What the task requires |
All records, minus the pictures: write them out exactly.

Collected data
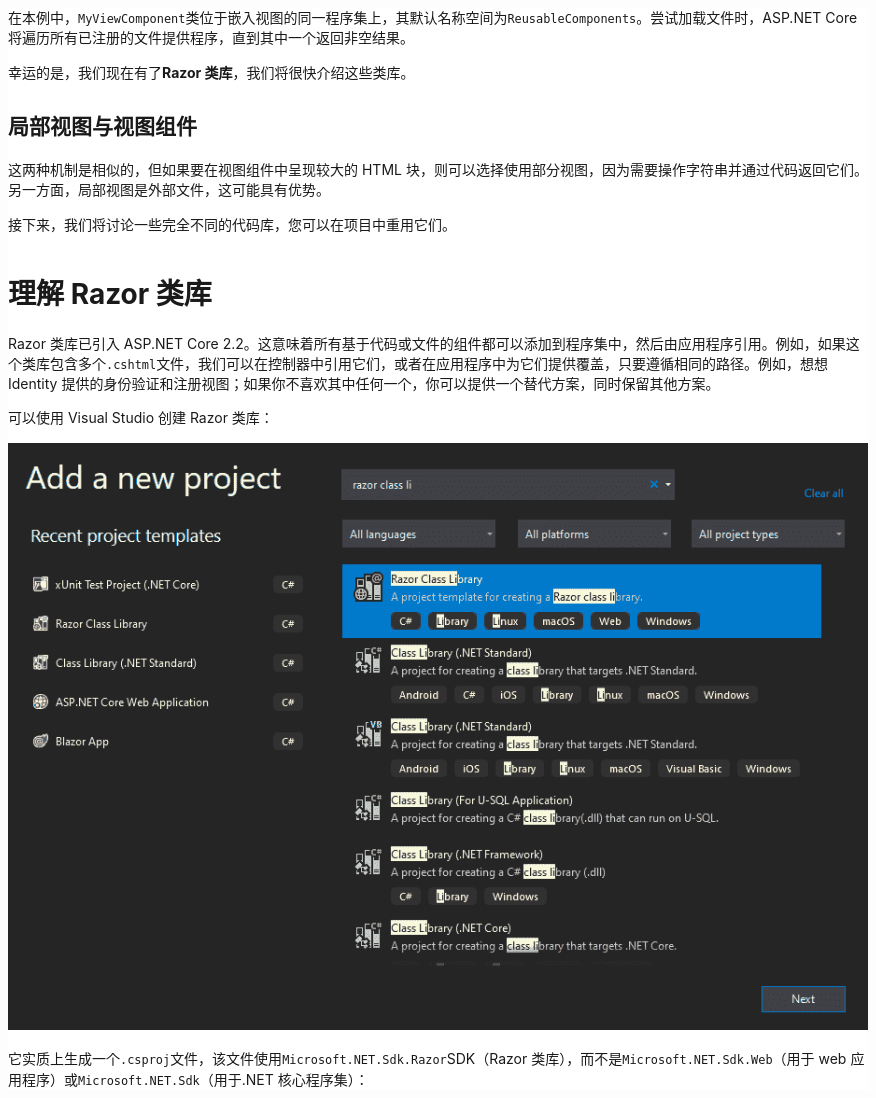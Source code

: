 在本例中，`MyViewComponent`类位于嵌入视图的同一程序集上，其默认名称空间为`ReusableComponents`。尝试加载文件时，ASP.NET Core 将遍历所有已注册的文件提供程序，直到其中一个返回非空结果。

幸运的是，我们现在有了**Razor 类库**，我们将很快介绍这些类库。

## 局部视图与视图组件

这两种机制是相似的，但如果要在视图组件中呈现较大的 HTML 块，则可以选择使用部分视图，因为需要操作字符串并通过代码返回它们。另一方面，局部视图是外部文件，这可能具有优势。

接下来，我们将讨论一些完全不同的代码库，您可以在项目中重用它们。

# 理解 Razor 类库

Razor 类库已引入 ASP.NET Core 2.2。这意味着所有基于代码或文件的组件都可以添加到程序集中，然后由应用程序引用。例如，如果这个类库包含多个`.cshtml`文件，我们可以在控制器中引用它们，或者在应用程序中为它们提供覆盖，只要遵循相同的路径。例如，想想 Identity 提供的身份验证和注册视图；如果你不喜欢其中任何一个，你可以提供一个替代方案，同时保留其他方案。

可以使用 Visual Studio 创建 Razor 类库：

![](img/36c010f7-caad-49f0-aafd-c9cf2adc81f9.png)

它实质上生成一个`.csproj`文件，该文件使用`Microsoft.NET.Sdk.Razor`SDK（Razor 类库），而不是`Microsoft.NET.Sdk.Web`（用于 web 应用程序）或`Microsoft.NET.Sdk`（用于.NET 核心程序集）：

Result of this exercise |
Source code

: 在本例中，`MyViewComponent`类位于嵌入视图的同一程序集上，其默认名称空间为`ReusableComponents`。尝试加载文件时，ASP.NET Core 将遍历所有已注册的文件提供程序，直到其中一个返回非空结果。

幸运的是，我们现在有了**Razor 类库**，我们将很快介绍这些类库。

## 局部视图与视图组件

这两种机制是相似的，但如果要在视图组件中呈现较大的 HTML 块，则可以选择使用部分视图，因为需要操作字符串并通过代码返回它们。另一方面，局部视图是外部文件，这可能具有优势。

接下来，我们将讨论一些完全不同的代码库，您可以在项目中重用它们。

# 理解 Razor 类库

Razor 类库已引入 ASP.NET Core 2.2。这意味着所有基于代码或文件的组件都可以添加到程序集中，然后由应用程序引用。例如，如果这个类库包含多个`.cshtml`文件，我们可以在控制器中引用它们，或者在应用程序中为它们提供覆盖，只要遵循相同的路径。例如，想想 Identity 提供的身份验证和注册视图；如果你不喜欢其中任何一个，你可以提供一个替代方案，同时保留其他方案。

可以使用 Visual Studio 创建 Razor 类库：

![](img/36c010f7-caad-49f0-aafd-c9cf2adc81f9.png)

它实质上生成一个`.csproj`文件，该文件使用`Microsoft.NET.Sdk.Razor`SDK（Razor 类库），而不是`Microsoft.NET.Sdk.Web`（用于 web 应用程序）或`Microsoft.NET.Sdk`（用于.NET 核心程序集）：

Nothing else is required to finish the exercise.